Another work that stayed with me the rest of the day was a large white painting by an artist I wasn’t familiar with, Mary Corse. Her minimalist work, especially the all white painting series, doesn’t reproduce well, but it’s very intriguing to be around. Corse uses the tiny glass beads that make road signs reflective to lend a changeable quality to the light that hits and emanates from her paintings. As I walked around her paintings the surface shifted, a pleasant, meditative experience.

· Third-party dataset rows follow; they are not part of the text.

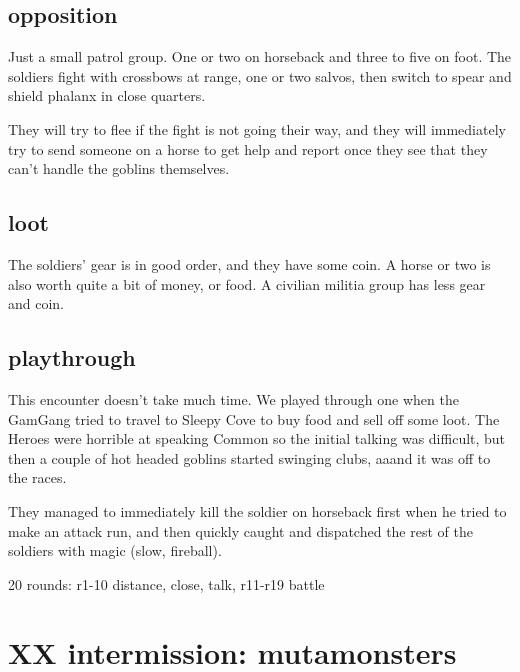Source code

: \subsection*{opposition}

Just a small patrol group. One or two on horseback and three to five on foot. The soldiers fight with crossbows at range, one or two salvos, then switch to spear and shield phalanx in close quarters.

They will try to flee if the fight is not going their way, and they will immediately try to send someone on a horse to get help and report once they see that they can't handle the goblins themselves.


\subsection*{loot}

The soldiers' gear is in good order, and they have some coin. A horse or two is also worth quite a bit of money, or food. A civilian militia group has less gear and coin.


\subsection*{playthrough}

This encounter doesn't take much time. We played through one when the GamGang tried to travel to Sleepy Cove to buy food and sell off some loot. The Heroes were horrible at speaking Common so the initial talking was difficult, but then a couple of hot headed goblins started swinging clubs, aaand it was off to the races.

They managed to immediately kill the soldier on horseback first when he tried to make an attack run, and then quickly caught and dispatched the rest of the soldiers with magic (slow, fireball).

20 rounds: r1-10 distance, close, talk, r11-r19 battle










\newpage
\section*{XX intermission: mutamonsters}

One painting brought to mind a Puget Sound fog, though she would reject that characterization. For her, the paintings don’t reference landscapes or anything else in the outer world. Rather, they’re perceptual tools to make us understand reality in a new way, generating “new meaning, or presence, or state of being.”
On to the market. The press of tourists is intense even in January, so we don’t dally too long. But yes, the espresso and baguette sandwich were great. Sorry you weren’t there!
One way to deal with the crowds is to go down an alley behind the buildings, across from the main market. It’s only slightly quieter, but at least I can admire the bulging brick walls and generous windows at the old buildings’ backs.
On the way home I take the camera out again when rain-slicked skies turn the street lights into compositions of intense, luscious color.

It’s been a departure for me today – no images of leaves or trees, buds or branches. A refreshing change of pace.
I love Puget Sound and the perfectly, perfect air.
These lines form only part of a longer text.